[Start of section]

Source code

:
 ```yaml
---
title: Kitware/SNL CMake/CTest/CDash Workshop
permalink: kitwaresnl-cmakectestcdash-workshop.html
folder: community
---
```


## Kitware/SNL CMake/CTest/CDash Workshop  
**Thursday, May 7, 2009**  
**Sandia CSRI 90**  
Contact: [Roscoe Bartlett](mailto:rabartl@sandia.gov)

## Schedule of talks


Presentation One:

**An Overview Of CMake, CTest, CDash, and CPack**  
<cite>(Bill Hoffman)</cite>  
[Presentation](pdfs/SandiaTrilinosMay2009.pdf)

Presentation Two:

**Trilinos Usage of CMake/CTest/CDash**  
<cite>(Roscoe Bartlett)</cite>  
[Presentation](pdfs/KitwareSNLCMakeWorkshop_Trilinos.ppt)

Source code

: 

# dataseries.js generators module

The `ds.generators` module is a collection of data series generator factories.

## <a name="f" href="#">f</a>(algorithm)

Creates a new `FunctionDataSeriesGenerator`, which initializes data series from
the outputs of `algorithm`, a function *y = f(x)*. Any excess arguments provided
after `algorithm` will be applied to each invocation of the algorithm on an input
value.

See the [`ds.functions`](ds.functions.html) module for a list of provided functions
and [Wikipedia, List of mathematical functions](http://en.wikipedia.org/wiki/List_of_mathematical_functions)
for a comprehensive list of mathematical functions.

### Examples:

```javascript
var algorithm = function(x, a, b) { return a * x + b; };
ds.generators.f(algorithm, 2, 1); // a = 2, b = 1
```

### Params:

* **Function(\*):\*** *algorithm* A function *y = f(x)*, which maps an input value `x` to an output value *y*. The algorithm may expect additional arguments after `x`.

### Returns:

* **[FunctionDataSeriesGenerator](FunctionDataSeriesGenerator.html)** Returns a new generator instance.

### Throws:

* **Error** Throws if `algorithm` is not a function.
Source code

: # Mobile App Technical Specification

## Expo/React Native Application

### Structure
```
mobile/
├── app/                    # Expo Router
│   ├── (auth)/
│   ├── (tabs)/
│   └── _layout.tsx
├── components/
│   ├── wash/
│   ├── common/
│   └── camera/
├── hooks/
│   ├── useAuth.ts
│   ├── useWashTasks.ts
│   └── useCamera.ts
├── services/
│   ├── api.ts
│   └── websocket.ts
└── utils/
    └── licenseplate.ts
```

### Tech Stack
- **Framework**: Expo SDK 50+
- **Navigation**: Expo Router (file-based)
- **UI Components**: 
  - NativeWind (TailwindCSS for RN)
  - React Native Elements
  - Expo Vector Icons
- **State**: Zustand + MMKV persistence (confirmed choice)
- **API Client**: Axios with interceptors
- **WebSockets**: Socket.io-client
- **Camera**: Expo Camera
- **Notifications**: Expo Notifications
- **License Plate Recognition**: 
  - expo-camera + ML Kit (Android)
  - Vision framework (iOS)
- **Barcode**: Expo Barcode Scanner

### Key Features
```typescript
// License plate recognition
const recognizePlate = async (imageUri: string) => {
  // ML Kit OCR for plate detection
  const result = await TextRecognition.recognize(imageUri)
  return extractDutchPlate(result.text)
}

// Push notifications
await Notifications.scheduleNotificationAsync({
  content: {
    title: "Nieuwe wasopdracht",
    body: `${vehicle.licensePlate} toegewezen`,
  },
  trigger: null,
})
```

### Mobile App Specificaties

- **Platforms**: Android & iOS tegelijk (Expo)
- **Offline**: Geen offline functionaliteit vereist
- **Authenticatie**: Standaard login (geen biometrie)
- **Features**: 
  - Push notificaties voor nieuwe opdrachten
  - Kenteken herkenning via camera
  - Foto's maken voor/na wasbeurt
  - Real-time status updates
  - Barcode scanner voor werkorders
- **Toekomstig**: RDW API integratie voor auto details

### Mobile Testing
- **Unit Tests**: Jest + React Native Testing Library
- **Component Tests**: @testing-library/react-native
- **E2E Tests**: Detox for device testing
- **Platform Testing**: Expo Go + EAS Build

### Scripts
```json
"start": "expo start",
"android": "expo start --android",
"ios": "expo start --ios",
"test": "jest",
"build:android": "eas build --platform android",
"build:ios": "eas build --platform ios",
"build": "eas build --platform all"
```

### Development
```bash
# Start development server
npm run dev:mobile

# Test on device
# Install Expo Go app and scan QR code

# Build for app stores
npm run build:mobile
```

[End of section]

EXERCISE PROMPT:
Would you show each line of the listing above that has the string "functions"?

COMPLETED EXERCISE:
See the [`ds.functions`](ds.functions.html) module for a list of provided functions
and [Wikipedia, List of mathematical functions](http://en.wikipedia.org/wiki/List_of_mathematical_functions)
for a comprehensive list of mathematical functions.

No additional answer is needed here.